You're a breath of fresh air in off topic where, at times, a leftist puritanism as sanctimonious as any bible thumper's predominates. The story Masquerade posted speaks to the spirit: fantasy is somehow normative; fantasy and reality are conflated at every turn provided its politically expedient. As silly as the book/movie strike me, they are far from frightening. Instead, it seems incredibly patronizing to assume that the millions of women who were drawn to the work are incapable of identifying their own erotic fantasies and then differentiating these from actual desires. According to wikipedia "50-91% of people surveyed on university grounds in various places in the USA admit to having had a homicidal fantasy." Nothing suggests these fantasies "shape what we become." OT is often a lot like taking a trip to your fundamentalist grandfather's house for the holidays, though you are not alone.

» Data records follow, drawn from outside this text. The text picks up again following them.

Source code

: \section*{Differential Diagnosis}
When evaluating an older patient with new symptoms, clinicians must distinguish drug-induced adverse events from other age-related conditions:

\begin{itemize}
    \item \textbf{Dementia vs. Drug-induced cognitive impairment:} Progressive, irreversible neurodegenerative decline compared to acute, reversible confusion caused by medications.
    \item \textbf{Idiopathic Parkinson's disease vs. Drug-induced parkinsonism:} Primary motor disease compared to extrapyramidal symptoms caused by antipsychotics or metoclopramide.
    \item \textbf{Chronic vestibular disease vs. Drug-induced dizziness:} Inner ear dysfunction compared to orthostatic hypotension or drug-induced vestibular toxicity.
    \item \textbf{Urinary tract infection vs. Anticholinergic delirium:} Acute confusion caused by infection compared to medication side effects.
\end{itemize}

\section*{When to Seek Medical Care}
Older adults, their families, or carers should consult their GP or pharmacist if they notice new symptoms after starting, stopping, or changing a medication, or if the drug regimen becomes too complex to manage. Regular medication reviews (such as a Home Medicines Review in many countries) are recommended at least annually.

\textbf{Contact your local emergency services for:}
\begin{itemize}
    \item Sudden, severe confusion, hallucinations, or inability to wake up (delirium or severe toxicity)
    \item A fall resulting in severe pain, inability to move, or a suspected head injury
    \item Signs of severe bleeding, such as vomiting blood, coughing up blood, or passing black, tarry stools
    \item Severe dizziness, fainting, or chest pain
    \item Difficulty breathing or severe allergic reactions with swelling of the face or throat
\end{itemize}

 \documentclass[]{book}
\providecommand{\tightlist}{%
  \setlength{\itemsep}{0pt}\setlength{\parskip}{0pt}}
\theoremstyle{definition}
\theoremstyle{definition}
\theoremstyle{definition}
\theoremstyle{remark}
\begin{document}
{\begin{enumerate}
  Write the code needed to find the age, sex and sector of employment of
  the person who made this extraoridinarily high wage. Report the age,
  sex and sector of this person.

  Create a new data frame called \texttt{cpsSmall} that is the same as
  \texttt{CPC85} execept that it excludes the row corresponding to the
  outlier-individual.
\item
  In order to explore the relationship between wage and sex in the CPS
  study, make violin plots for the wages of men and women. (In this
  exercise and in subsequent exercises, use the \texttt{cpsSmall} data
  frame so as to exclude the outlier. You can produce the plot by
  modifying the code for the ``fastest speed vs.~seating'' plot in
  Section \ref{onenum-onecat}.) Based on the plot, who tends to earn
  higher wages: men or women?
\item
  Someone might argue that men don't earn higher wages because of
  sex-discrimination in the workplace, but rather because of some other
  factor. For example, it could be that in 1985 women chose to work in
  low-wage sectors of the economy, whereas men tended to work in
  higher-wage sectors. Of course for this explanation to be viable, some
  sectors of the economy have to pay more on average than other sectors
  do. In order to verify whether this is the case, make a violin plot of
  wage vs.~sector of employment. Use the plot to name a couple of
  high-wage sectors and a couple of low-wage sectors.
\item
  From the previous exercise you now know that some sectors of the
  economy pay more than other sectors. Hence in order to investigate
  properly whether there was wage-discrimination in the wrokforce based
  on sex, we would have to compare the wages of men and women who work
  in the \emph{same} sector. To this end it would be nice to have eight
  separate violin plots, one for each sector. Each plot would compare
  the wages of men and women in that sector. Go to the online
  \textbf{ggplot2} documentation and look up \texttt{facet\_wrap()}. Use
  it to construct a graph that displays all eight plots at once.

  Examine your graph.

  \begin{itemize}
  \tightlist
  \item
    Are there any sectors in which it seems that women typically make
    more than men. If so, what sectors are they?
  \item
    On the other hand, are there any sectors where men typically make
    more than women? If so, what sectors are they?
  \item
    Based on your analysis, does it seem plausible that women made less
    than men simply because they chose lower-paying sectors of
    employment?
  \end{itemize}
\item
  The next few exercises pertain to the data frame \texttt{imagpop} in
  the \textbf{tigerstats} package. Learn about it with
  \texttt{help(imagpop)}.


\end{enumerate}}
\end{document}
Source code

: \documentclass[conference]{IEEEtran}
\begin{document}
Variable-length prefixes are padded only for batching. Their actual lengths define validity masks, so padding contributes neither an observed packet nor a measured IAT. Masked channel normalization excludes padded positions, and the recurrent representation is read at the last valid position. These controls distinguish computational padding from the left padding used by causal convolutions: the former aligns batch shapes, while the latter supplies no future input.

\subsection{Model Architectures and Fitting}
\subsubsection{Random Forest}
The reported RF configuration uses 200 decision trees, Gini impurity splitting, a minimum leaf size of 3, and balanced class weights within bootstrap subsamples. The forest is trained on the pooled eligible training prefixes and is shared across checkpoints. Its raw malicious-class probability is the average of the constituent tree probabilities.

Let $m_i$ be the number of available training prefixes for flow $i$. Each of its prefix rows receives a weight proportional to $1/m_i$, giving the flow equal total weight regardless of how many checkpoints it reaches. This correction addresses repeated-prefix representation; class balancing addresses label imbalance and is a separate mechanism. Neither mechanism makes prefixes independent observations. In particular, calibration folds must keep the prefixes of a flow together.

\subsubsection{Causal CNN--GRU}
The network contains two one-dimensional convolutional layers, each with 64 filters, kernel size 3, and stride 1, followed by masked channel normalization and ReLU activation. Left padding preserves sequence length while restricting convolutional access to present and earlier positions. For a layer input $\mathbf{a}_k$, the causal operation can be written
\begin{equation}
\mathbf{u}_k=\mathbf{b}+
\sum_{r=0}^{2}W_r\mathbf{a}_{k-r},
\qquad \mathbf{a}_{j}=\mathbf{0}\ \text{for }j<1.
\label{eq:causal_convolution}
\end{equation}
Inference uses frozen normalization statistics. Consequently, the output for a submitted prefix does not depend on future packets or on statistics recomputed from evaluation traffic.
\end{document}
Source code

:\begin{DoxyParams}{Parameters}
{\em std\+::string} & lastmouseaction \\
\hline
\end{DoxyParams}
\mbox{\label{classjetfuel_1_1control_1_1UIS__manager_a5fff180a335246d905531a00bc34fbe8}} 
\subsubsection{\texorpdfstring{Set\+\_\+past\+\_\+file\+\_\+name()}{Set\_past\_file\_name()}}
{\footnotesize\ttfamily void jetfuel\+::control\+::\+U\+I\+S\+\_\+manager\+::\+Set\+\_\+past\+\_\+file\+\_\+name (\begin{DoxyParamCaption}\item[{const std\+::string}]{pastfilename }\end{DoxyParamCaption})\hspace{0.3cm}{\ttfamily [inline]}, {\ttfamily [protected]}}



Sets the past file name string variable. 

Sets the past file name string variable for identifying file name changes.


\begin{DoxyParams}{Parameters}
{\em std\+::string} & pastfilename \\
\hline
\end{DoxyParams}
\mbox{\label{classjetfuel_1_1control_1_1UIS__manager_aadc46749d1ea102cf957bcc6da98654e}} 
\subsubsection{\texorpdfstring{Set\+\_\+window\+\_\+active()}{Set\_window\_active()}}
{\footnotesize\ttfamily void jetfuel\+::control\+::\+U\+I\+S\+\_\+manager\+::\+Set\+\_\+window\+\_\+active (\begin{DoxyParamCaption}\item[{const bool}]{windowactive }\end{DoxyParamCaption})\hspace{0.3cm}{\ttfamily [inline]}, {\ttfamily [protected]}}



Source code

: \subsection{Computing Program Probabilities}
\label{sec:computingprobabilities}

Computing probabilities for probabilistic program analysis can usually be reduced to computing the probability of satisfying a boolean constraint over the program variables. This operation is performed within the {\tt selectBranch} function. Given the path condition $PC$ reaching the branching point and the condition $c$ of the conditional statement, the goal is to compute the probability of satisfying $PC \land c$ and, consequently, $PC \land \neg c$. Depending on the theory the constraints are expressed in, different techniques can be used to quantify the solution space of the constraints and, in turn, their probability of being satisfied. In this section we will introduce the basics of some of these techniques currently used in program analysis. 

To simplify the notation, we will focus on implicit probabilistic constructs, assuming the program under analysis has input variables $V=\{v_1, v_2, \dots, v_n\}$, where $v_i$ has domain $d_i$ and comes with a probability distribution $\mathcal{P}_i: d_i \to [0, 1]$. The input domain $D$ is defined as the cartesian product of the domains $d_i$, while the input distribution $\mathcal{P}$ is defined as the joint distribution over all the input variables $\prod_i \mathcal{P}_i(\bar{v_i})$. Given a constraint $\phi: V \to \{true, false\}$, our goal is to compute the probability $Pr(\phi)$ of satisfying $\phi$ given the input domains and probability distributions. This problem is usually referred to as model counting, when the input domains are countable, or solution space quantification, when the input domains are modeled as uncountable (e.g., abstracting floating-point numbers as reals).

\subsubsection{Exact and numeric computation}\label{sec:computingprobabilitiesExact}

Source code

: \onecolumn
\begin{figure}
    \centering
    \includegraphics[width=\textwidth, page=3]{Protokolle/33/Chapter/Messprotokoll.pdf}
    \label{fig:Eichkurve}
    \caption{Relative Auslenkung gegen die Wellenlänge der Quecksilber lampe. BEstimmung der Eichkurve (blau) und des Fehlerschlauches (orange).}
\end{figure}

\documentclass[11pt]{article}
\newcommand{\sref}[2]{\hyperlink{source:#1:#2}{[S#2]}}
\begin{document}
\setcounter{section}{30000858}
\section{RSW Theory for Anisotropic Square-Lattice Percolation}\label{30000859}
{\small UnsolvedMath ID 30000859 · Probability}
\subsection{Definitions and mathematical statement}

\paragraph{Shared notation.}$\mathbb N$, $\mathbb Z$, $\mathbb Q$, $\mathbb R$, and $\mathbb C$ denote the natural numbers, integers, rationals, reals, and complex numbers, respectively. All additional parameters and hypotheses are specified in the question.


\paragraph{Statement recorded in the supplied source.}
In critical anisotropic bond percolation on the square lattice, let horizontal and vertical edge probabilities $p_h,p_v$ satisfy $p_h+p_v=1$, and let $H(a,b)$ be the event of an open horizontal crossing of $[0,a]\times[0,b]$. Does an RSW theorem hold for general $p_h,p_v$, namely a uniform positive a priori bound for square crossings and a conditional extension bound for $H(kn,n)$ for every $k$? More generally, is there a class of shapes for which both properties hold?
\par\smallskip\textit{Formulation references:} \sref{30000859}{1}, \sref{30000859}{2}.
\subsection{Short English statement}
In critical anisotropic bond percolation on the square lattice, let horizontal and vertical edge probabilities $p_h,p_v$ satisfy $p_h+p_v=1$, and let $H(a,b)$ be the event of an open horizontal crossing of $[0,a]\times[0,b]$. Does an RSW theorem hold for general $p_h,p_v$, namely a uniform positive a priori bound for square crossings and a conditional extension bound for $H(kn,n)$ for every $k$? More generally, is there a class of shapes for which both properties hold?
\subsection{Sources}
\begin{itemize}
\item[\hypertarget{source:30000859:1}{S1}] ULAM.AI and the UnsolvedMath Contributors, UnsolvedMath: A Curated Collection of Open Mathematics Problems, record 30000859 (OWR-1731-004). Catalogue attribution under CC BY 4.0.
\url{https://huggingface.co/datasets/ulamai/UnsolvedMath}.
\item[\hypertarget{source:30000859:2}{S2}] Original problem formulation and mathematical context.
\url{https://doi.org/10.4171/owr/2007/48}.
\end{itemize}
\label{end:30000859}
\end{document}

Actually, I will say one thing. I haven't read the book, but it is obvious that some people seem to see something problematic with the ambiguity of consent to what seems violent and to some extent abusive sexual acts.
However, maybe people are missing the point of why some women seem to like the book. It is a work of fiction, not real life. A 'rape fantasy' of course is imagining a scenario where you are sexually assaulted without consent. If that is what they are into, I suppose they would want their fiction to be believable. What they perhaps wouldn't want is every scene to be qualified with obvious consent. That would be what they would want from role-playing and perhaps not what they want from their fiction. Maybe that would take people out of it.
The sex act in itself often times is an act of male dominance, be it a consensual one. I see 'Rape fantasies' as perhaps simply taking that to its extreme form. It's an extreme form of male sexual dominance.
It's also interesting that this is seen as pretty much Twilight fanfiction. I kind of see the eroticism of vampires in a similar way. A vampire is an extreme expression of masculinity and male sexual dominance. There is something dark and dangerous about a vampire. That becomes something very seductive.